Walkthrough area at Disneyland Paris

Liberty Arcade is a covered walkthrough area in Main Street, U.S.A. at Disneyland Paris. It is an exhibition about the Statue of Liberty (Liberty Enlightening the World), and a walkway parallel to the main entrance. It opened with the park in 1992.

==Summary==
The Arcade is a long walkway, from Town Square to Central Plaza, which takes guests behind Main Street's shops and restaurants. It is divided into three parts:
The first is an exhibition presenting the making of the statue by Frédéric Auguste Bartholdi and Gustave Eiffel. Showcase windows, paintings and rare items are displayed. The second part, known as Liberty Court, is the central part of the Arcade. This rotunda, ornamented with American and French flags and Victorian paintings promoting the Statue's dedication ceremony, is accompanied by a dark room. In this dark room, guests can behold, through a glass window, a recreation of the inauguration of the Statue of Liberty, complete with wax figures commenting on the event and the recording of U.S. President Grover Cleveland's speech. The third part resembles the first one, but deals with the statue becoming a World symbol. Showcase windows present Ellis Island, or the rededication of the statue in 1986. The area provides shelter to guests during inclement weather.

==Development==
When Imagineers were working on the creation of the European Disney resort, they had to envision a Main Street that would cope with the changing climate of the region of Paris. Although a huge Victorian-style glass roof covering the street could be built as in Tokyo Disneyland, the decision was made to build two covered walkways parallel to Main Street instead.

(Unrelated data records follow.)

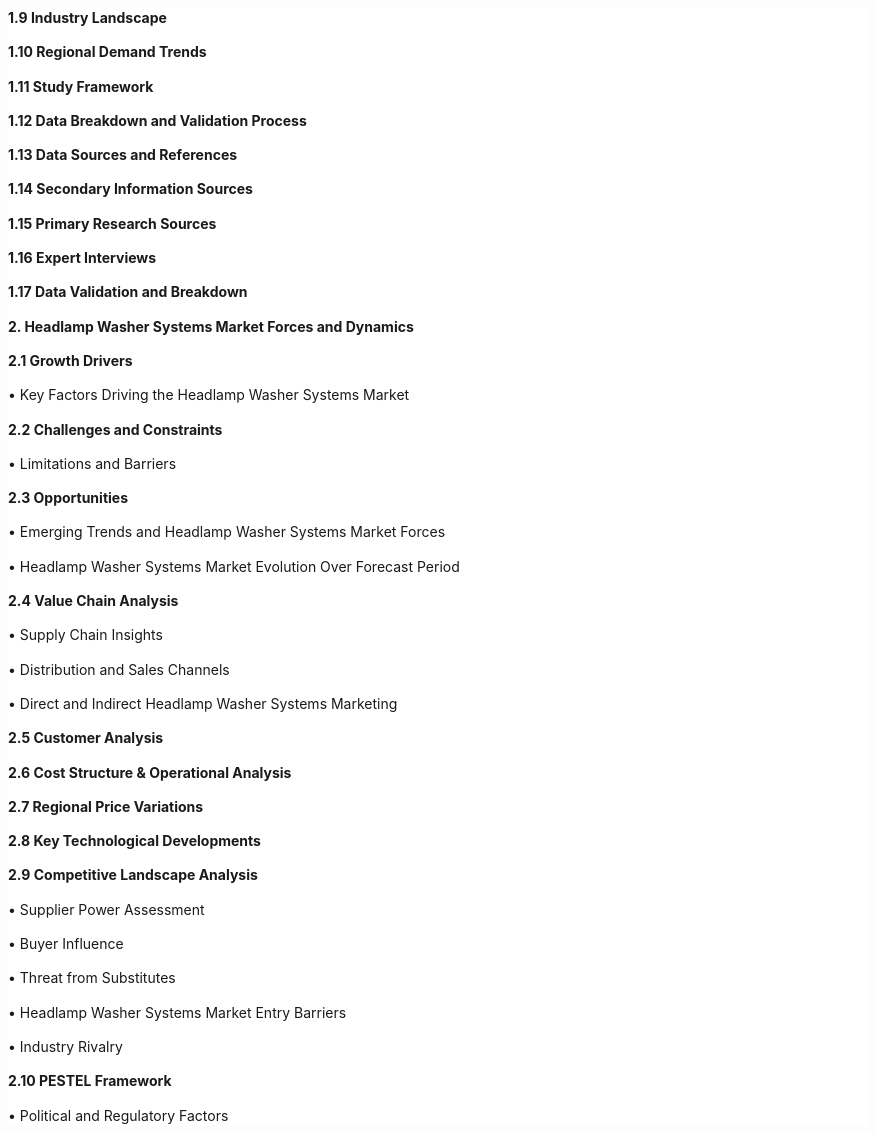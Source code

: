 <strong>1.9 Industry Landscape</strong>

<strong>1.10 Regional Demand Trends</strong>

<strong>1.11 Study Framework</strong>

<strong>1.12 Data Breakdown and Validation Process</strong>

<strong>1.13 Data Sources and References</strong>

<strong>1.14 Secondary Information Sources</strong>

<strong>1.15 Primary Research Sources</strong>

<strong>1.16 Expert Interviews</strong>

<strong>1.17 Data Validation and Breakdown</strong>

<strong>2. Headlamp Washer Systems Market Forces and Dynamics</strong>

<strong>2.1 Growth Drivers</strong>

• Key Factors Driving the Headlamp Washer Systems Market

<strong>2.2 Challenges and Constraints</strong>

• Limitations and Barriers

<strong>2.3 Opportunities</strong>

• Emerging Trends and Headlamp Washer Systems Market Forces

• Headlamp Washer Systems Market Evolution Over Forecast Period

<strong>2.4 Value Chain Analysis</strong>

• Supply Chain Insights

• Distribution and Sales Channels

• Direct and Indirect Headlamp Washer Systems Marketing

<strong>2.5 Customer Analysis</strong>

<strong>2.6 Cost Structure & Operational Analysis</strong>

<strong>2.7 Regional Price Variations</strong>

<strong>2.8 Key Technological Developments</strong>

<strong>2.9 Competitive Landscape Analysis</strong>

• Supplier Power Assessment

• Buyer Influence

• Threat from Substitutes

• Headlamp Washer Systems Market Entry Barriers

• Industry Rivalry

<strong>2.10 PESTEL Framework</strong>

• Political and Regulatory Factors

In the very early days of Disneyland in Anaheim, Walt Disney had imagined two streets adjacent to Main Street, respectively named Liberty Street (themed to American values and history) and Edison Square (themed to this inventor's achievements). Although they were never made reality, these ideas became inspiration for both Arcades in Paris. As such, Imagineers came up with Liberty Arcade, themed to the lasting friendship between France and the United States and embodied by Statue of Liberty, and Discovery Arcade, themed to inventions of the 19th Century.